2000年2月3日木曜日

『アンナと王様』

 このところ、あの抗うつ薬、プロザックが欲しいくらい落ちこんでいたので、とにかく気晴らしをしなくてはと思い、『アンナと王様』の試写会に行ってみた。  

 ユル・ブリンナーの『王様と私』が、いかにも西洋人から見た御伽噺だったのにくらべて、今回のリメーク版は主人公たちの心の動きがよく描かれていたし、マレーシアでオールロケしただけあって、蒸し暑さまでが伝わってきた。香港のスター、チョウ・ユンファが、流暢そうにタイ語をしゃべっていたのにも感激。ジョディ・フォスターは、芯の強そうな未亡人役を好演していたが、あの美少女もこんなに老けたか、と少し複雑な気がする。実は、『タクシードライバー』のころに、彼女に握手してもらったことがあるのだ! 

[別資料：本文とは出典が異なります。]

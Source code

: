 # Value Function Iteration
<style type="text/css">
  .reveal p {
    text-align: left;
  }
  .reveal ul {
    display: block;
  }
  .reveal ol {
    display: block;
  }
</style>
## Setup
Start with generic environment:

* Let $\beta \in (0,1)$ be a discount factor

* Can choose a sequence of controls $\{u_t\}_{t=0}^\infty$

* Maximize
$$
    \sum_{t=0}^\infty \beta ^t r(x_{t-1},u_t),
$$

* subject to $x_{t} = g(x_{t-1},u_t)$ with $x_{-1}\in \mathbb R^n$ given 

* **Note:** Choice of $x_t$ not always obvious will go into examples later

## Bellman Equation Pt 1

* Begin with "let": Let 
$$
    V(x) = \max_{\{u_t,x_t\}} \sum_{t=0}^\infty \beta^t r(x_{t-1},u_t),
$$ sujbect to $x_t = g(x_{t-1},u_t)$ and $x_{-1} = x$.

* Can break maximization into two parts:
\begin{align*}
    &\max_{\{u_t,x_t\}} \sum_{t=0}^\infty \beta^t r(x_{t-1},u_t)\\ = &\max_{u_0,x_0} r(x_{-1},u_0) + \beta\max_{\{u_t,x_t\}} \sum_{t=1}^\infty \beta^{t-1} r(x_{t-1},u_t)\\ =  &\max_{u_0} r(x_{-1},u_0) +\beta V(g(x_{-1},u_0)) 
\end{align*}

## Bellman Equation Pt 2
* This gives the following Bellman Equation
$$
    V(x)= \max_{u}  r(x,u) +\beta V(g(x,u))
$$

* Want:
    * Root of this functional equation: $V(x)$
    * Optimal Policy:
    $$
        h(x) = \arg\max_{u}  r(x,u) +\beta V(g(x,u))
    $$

 今回の映画もタイでは上映禁止だそうだが、あの国の王室の扱いは戦前の日本のような感じなので、まあ仕方ないかな。宗教や王権、アイドルのように、強烈なものにすがっている人間のほうが圧倒的に多い。その力を使ってなんらかの秩序を保とうとするからこそ、誇大宣伝がなされたり、厳しい規制が敷かれている。ある日突然、それがただのつまらないものだとわかれば、アイデンティティを見失う人が続出するのだろう。

 映画を観たあとで、竹書房から出ている『アンナと王様』を読んでみたが、映画のシナリオみたいな本だったので、アンナ・レオノウェーンズ本人が書いたという本をアマゾン・コムで注文することにした。アンナのような強い女性の話を読めば、元気が沸いてくるかもしれない。それにしても、まったく便利な世の中になったものだ。今朝の新聞にアマゾン・コムは95年の創業以来、利益を出したことはない、と載っていたのでちょっと心配している。